High resolution simulation to determine heterogeneity effects on storage estimates in fractured reservoirs
ENOS public report 2.3 coordinated by University of Nottingham
In reservoir characterization study of Hontomín deep saline aquifer the impact of geological heterogeneities on reservoir storage capacity and migration of CO2 plume is explored. This work presents, for the first time, very long-term (up to 200 years) simulations of CO2 injection into the naturally fractured Sopeña Formation, of the lower Jurassic age, at Hontomin. It was simulated as a dual permeability case with Eclipse compositional (Schlumberger software). The matrix permeability of the carbonate reservoir is quite low (0.5 mD) thus fluid transmissivity dominates through the fractures. The reservoir is dissected by eight normal faults which limited its south-east extension and divided it into several segments. The effect of geological heterogeneities was tested through scenario-based modelling and the coefficient of heterogeneity variation for those models gradually increased to greater than 100%. This modelling approach worked well in Hontomín where database is completely scarce.

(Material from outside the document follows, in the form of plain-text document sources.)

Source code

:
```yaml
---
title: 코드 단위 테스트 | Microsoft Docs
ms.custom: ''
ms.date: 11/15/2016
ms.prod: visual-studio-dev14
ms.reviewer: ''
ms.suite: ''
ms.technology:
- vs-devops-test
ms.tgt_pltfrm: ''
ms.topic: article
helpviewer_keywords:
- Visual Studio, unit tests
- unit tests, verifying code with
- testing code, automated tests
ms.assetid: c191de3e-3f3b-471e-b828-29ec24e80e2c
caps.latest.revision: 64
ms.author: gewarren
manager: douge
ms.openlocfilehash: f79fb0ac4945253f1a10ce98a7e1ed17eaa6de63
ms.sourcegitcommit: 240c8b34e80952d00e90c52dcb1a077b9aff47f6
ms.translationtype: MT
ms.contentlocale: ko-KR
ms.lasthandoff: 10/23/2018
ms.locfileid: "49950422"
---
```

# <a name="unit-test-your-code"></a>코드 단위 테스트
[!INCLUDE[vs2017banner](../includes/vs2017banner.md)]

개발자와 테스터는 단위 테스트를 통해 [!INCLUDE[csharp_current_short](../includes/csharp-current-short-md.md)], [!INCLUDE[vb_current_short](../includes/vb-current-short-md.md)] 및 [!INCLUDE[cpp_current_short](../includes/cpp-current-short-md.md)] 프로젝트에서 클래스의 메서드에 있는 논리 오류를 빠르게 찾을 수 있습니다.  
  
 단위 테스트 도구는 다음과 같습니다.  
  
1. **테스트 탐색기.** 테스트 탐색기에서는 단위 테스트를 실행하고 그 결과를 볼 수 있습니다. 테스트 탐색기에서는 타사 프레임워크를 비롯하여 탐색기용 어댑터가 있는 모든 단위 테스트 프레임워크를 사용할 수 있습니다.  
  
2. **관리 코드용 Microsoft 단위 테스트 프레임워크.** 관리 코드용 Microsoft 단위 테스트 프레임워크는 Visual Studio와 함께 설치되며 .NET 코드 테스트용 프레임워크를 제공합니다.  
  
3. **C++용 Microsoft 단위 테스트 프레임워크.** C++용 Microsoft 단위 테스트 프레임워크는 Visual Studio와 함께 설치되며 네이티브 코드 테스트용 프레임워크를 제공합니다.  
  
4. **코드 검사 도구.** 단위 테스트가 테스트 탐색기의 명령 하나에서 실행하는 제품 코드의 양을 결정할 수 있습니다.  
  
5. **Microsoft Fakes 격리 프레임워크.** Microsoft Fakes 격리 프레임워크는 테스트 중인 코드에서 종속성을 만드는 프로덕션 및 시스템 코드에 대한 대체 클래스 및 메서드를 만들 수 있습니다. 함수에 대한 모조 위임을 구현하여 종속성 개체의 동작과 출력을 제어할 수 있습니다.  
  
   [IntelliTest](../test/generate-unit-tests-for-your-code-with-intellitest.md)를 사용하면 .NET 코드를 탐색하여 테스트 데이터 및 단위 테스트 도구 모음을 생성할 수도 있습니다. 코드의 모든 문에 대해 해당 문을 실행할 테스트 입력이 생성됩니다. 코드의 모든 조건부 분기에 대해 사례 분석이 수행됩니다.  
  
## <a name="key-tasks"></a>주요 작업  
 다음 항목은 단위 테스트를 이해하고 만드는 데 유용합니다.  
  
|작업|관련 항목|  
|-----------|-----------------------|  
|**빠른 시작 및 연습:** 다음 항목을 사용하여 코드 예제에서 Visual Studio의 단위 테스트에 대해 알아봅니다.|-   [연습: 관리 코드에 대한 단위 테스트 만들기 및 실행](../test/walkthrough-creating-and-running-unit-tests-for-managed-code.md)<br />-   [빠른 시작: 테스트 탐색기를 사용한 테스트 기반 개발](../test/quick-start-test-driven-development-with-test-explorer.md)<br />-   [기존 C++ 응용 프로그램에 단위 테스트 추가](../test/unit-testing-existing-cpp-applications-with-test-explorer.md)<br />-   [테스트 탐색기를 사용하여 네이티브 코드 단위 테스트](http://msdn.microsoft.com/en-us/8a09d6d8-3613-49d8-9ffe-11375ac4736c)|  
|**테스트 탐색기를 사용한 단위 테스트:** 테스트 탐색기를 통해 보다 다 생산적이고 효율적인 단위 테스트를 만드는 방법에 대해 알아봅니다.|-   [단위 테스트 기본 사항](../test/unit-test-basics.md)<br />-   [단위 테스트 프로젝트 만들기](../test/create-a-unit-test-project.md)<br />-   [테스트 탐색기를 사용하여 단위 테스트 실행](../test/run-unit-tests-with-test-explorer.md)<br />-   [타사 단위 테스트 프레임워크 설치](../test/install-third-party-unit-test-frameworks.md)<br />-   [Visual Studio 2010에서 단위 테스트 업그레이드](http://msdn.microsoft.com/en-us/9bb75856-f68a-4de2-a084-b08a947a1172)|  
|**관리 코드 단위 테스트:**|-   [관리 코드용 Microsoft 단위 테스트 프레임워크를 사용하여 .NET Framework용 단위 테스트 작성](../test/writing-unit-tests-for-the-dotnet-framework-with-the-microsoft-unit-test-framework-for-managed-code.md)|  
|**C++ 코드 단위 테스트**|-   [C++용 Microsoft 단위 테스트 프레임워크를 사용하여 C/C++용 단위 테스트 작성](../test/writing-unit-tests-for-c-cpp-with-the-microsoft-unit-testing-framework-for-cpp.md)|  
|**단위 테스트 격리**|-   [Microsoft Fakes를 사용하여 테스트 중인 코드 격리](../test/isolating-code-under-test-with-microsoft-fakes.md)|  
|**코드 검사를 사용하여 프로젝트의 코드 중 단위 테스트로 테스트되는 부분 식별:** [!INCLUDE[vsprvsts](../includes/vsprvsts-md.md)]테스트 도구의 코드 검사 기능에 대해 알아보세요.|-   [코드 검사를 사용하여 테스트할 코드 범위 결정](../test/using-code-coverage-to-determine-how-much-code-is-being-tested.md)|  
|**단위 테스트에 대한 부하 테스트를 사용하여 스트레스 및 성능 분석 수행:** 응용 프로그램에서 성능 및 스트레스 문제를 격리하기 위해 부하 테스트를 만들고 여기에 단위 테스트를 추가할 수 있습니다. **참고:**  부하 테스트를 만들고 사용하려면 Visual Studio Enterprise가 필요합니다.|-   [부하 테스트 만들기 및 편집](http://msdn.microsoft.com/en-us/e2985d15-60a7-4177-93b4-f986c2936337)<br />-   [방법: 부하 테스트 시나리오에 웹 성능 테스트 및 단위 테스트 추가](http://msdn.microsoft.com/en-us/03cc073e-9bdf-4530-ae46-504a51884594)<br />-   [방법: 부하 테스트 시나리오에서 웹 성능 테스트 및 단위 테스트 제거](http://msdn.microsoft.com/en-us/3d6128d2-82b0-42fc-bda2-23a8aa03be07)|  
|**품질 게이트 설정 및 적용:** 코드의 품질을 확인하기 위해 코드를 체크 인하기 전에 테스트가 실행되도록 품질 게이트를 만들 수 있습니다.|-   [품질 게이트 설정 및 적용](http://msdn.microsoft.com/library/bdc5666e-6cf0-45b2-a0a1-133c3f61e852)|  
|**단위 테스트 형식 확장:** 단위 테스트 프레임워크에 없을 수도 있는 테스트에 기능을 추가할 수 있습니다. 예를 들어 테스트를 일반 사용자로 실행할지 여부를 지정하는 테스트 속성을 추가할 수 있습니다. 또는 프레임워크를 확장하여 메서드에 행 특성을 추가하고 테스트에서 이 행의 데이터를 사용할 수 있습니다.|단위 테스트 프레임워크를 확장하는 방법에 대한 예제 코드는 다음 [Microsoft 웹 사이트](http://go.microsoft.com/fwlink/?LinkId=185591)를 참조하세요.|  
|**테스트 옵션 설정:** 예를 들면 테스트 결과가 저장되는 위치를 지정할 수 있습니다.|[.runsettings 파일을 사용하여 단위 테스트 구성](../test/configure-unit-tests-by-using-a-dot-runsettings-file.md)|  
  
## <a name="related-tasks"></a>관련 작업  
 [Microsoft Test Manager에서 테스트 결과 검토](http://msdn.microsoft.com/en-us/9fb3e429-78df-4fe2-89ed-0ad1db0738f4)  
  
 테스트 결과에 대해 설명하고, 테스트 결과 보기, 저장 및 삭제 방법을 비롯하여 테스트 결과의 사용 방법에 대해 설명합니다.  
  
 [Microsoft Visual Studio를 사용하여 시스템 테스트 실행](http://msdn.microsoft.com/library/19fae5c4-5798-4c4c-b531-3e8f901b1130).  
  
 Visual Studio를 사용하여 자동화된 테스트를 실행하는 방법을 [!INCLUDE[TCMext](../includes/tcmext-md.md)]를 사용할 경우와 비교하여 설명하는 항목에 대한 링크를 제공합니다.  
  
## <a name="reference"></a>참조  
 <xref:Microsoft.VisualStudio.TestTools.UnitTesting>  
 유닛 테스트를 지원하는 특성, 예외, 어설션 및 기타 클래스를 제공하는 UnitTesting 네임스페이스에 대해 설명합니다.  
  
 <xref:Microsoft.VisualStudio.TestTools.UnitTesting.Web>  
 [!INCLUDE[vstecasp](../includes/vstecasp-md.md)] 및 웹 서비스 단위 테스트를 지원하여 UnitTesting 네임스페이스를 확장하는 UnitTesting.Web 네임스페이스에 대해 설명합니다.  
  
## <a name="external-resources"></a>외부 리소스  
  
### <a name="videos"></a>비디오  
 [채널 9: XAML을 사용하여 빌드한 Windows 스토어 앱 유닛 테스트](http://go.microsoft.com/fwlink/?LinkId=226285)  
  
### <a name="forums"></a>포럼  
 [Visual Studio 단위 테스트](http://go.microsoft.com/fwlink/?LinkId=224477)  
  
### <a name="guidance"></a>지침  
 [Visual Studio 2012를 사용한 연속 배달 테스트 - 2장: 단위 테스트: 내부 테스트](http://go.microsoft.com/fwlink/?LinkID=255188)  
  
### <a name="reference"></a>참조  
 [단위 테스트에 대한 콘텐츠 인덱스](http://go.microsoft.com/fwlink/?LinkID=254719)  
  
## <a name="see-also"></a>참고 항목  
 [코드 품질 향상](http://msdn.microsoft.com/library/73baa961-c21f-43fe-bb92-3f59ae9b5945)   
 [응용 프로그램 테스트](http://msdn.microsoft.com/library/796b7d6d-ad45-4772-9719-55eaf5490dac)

The plume migration, the reservoir storage capacity and pressure were influenced in different ways by incorporating the heterogeneities. The effect of heterogeneities on reservoir storage capacity was more prominent compared to the plume migration and reservoir pressure. The effect of matrix vertical to horizontal permeability ratio in fractured carbonate reservoir was trivial on storage capacity and plume movement. The impact of faults transmissibility on reservoir pressure was observed when the CO2 plume reached their vicinity.